Spinal cord injuries are among the most common catastrophic injuries that workers face on a construction site. Damage to your spinal cord can result in permanent changes to your sensation, function and strength below the injury site. As you recover from your injury, you may no longer be able to work or enjoy the hobbies that you once did.
Following an SCI, you may have a long road ahead of you, but there are ways you can learn to adjust to your new life.
Rehabilitation is critical following an SCI. You may attend rehabilitation as an inpatient or on an outpatient basis. People often spend time in inpatient rehabilitation before attending an outpatient program. During rehabilitation, your team will work with you to increase your stamina and strength.
You also develop routines to help you function. For example, rehabilitation may teach you new techniques for showering. When you return home, you integrate your new skills into your life.

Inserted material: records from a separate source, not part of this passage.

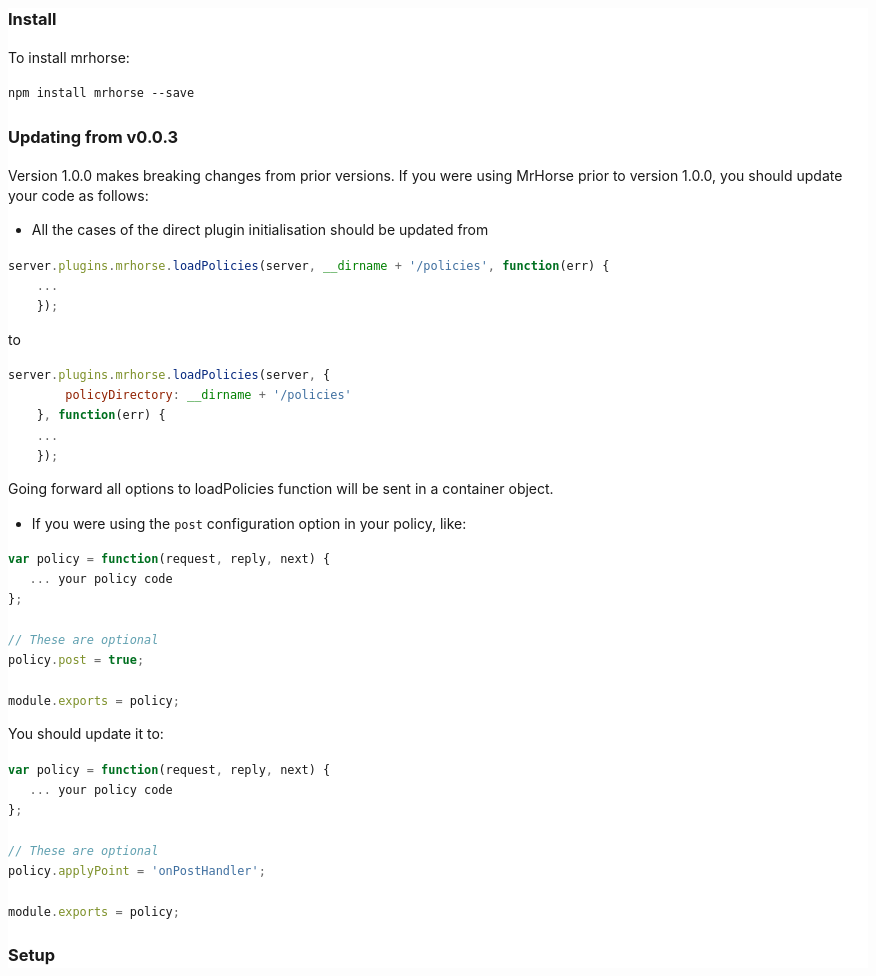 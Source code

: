 ### Install

To install mrhorse:

```
npm install mrhorse --save
```


### Updating from v0.0.3
Version 1.0.0 makes breaking changes from prior versions.  If you were using MrHorse prior to version 1.0.0, you should update your code as follows:

* All the cases of the direct plugin initialisation should be updated from
```javascript
server.plugins.mrhorse.loadPolicies(server, __dirname + '/policies', function(err) {
    ...
    });
```
to
```javascript
server.plugins.mrhorse.loadPolicies(server, {
        policyDirectory: __dirname + '/policies'
    }, function(err) {
    ...
    });
```

Going forward all options to loadPolicies function will be sent in a container object.

* If you were using the ```post``` configuration option in your policy, like:
```javascript
var policy = function(request, reply, next) {
   ... your policy code
};

// These are optional
policy.post = true;

module.exports = policy;
```

You should update it to:

```javascript
var policy = function(request, reply, next) {
   ... your policy code
};

// These are optional
policy.applyPoint = 'onPostHandler';

module.exports = policy;
```


### Setup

Depending on the severity of your spinal cord injury, you might lose all or some function in your limbs. SCIs can also affect your ability to breathe, control your bladder or feel hot and cold sensations. Adjusting to these significant changes in your life can leave you feeling anxious or depressed. It is normal to feel different after an SCI, but if you struggle with your body image or caring for yourself, you should seek support to help you through the changes.
Finding ways to adjust to life post-SCI will decrease your risk of depression and help you find purpose in your life again.